Billiam’s memory rose in her mind and wouldn’t go. The last time she’d seen him, in the blaring chaos of the Muji factory, head caved in and blood around him, Etcetera’s panic as he went through the motions of pointless first aid. Billiam, his little aphorisms and his ways of getting inside her head, but who cried after they fucked, who had done the craziest, bravest things of them all. He snuck over the border at a Quebec Mohawk reservation to meet upstate New York bio-cookers for starter cultures for their beer. He always made sure they had a getaway plan, counted heads whenever they ran out ahead of the law, once going back to help a kid with a twisted ankle. They barely knew the kid, it was her first action, and she’d been a pain, helpless on the sidelines watching other people do the work, then complaining no one told her what to do.
They’d all hated her, but Billiam went back and carried her even though she had fifteen centimeters and ten kilos on him. They were nearly caught, and she’d never thanked him or come back again. That was Billiam.
She’d left him bleeding on the floor. He’d died. Her dad told her that later. He knew about their relationship. He had dossiers on her friends, social graphs describing their relationships. He’d hinted that he knew which were rats, selling information to cops and corporates, which she’d assumed was head-fuckery, but was plausible enough that it was impossible to fully trust anyone in the group.
She’d left Billiam to die. If he’d lived just a few more years, he’d have gone walkaway. He could have been with her. He could have his head in the scanner. He could be immortal, as she would be, soon.
Salt tears and snot ran into her mouth. Gretyl gently put her hands on Iceweasel’s cheeks and stared into her eyes with her big, liquid brown eyes, like depths of melting chocolate.
“We could be dead in an hour. Or any minute. And that”—she jerked her head toward where the mercs were being deadheaded—“that’s something else. Then there’s this,” she said, and kissed her so softly it felt like she’d passed a paintbrush over her lips. “Death, sex, immortality, and immorality. Crying is okay.”
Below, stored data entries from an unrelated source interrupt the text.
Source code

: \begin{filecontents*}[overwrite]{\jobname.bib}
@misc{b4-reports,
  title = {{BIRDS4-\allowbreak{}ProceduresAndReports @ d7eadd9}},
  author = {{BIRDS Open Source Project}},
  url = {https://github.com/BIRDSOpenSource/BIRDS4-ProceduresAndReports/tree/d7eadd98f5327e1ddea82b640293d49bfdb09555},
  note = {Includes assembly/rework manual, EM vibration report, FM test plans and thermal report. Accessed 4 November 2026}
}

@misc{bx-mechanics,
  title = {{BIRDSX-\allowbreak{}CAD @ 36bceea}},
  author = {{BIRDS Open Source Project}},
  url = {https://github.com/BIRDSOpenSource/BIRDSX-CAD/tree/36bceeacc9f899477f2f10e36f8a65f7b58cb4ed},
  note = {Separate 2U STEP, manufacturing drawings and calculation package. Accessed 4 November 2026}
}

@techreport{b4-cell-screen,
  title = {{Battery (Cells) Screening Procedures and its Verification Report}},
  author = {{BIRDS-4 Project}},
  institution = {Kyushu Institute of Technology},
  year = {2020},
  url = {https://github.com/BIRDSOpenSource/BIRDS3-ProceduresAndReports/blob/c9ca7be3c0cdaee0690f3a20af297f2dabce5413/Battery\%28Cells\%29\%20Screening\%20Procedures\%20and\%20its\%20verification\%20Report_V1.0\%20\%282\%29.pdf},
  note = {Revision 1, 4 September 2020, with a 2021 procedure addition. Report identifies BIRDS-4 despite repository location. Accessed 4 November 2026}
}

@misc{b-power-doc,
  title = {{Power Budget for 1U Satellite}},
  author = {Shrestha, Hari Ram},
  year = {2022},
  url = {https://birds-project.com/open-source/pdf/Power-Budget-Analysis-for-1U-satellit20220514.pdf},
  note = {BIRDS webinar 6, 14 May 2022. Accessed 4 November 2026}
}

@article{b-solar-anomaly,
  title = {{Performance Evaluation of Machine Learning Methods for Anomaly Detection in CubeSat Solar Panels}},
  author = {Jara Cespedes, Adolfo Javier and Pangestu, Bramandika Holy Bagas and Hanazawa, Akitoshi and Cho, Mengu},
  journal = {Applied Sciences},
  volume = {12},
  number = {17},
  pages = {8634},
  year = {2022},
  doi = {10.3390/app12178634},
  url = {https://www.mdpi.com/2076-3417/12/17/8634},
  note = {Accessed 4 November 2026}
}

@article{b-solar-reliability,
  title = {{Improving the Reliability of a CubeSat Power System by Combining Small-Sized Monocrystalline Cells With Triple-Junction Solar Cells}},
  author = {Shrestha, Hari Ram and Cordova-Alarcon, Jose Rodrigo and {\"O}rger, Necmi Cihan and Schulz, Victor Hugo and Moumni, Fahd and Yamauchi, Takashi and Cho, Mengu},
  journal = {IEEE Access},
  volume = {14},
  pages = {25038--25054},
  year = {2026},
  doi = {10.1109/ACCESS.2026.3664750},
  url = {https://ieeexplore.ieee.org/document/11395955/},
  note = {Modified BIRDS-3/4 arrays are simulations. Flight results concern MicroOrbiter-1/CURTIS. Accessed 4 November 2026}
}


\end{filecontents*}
“There was a friend of mine,” Iceweasel said. “Dead.” She drew a shuddering breath, couldn’t let it out. It was trapped in her chest with her words.
“We’re all thinking about our dead. We left dead behind in the fire. That crowd in there has the fever. That Tam didn’t have a chance. No way they were going to slow down, certainly not because they might be remembered as monsters by default. When they think about how the future will remember them, they’re imagining being there in person to defend their honor.”
“It’s crazy,” Iceweasel said. “I can’t even think about it.”
“We’ve had longer to get used to it. We walked out of default because we were working on this and were terrified and excited by how the zottas treated it like the holy grail. It’s impossible to escape your environment. You can be a spocky lab-coat, but you can’t help but feel like whatever’s got zottas scared and excited is scary and exciting. Whatever they want has to be important.”